So I left school in 1921 and was at home a year and, in 1922, I went to Gloucester Domestic Training College for two years. I left in ’24, I was at home a year again, and then I………….. the then Headmaster of Beaminster Grammar School got me a job as a teacher of Domestc Science in Beaminster. Well that….. if you want a description of the centre where I taught well that’s got to be seen to be believed. But I think perhaps we’ve digressed a bit haven’t we?
[00:08:24]
1 I remember you telling me about how your father was quite far thinking in his view about daughters, rather than sons, and how they should be able to earn their own living.
KP Yes, well I told you that, that he thought daughters should be able to earn their living and so my sister and I both were further educated after school. I went to Gloucester, my sister went to Bedford Physical Training College, well she had a job at (? unclear) but she got ill and had to leave.
But, now what else do you want?
1 Could you tell me some more about that because although you’ve told me about your father’s views on women, and women’s ability to work, it wasn’t on the tape Miss Pim and I’d like to get it on the tape if I may. Your father’s views on sons ………….
KP Well he was disappointed he didn’t have a son. They were very disappointed my sister wasn’t a boy certainly.
But my father was very far advanced for his time because he considered that girls ought to be able to earn their living whether they married or not. And in those days girls of our class (well I don’t know whether you want to put that in) were expected to get married otherwise they, well they just stayed at home, did the flowers and looked after mother and that, and they had a terrible time really, poor things.
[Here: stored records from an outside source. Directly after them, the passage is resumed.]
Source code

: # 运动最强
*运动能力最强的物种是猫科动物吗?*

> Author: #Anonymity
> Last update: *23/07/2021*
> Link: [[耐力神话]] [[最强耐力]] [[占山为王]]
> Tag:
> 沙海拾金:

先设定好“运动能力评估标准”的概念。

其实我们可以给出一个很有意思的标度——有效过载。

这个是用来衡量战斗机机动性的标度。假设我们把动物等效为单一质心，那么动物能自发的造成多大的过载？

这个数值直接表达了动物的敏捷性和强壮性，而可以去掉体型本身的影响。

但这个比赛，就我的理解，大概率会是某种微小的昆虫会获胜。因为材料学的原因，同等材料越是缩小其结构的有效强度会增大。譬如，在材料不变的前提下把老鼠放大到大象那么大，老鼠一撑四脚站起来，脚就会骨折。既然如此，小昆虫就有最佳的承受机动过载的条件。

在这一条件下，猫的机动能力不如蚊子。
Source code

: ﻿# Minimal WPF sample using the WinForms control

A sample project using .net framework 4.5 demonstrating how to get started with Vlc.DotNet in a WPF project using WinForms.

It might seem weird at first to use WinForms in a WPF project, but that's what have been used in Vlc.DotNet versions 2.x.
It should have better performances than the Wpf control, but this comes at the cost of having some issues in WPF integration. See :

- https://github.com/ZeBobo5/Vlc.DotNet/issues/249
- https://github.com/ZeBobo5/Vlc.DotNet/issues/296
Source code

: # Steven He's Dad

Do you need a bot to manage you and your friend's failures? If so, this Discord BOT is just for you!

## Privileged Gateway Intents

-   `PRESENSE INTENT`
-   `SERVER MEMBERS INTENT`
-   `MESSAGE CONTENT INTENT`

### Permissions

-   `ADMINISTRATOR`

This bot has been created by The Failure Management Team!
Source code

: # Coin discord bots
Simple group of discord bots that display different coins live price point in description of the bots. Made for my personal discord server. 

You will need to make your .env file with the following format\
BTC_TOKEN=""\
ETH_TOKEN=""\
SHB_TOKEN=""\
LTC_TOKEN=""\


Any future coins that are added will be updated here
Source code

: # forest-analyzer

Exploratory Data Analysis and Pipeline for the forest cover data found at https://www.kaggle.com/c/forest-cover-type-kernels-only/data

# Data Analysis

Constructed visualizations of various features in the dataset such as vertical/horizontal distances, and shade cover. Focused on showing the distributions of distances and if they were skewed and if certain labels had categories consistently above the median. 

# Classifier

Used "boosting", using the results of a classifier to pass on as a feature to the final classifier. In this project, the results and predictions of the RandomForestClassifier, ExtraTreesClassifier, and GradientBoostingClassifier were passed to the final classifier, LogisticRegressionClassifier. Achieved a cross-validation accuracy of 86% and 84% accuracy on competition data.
He was unique. My father was unique and I can’t think of any other family of our class, in Beaminster, or any of my relations who thought that the daughters ought to be able to earn their living and so were educated so that they could earn their living. Well then the fees, the school fees, were so small. The fees were £40 a term – well that’s £120 a year isn’t it? That was food and tuition. Well the food was awful. We went to school at the end of the first war when things were very, very short and we had…… margarine came in, I think, during the first war. You either had bread and marge or bread and jam. You didn’t have the two together. You didn’t have real eggs, you had some powdered stuff, awful it was. And I’m sure that we had horse meat not real …………. horse flesh I think. I’d never tasted anything like it before. But it was, I mean everyone was short of food in those days. We actually had butter. Father got butter from the farms, we had butter. We two. But other people didn’t. So we were better off in a way.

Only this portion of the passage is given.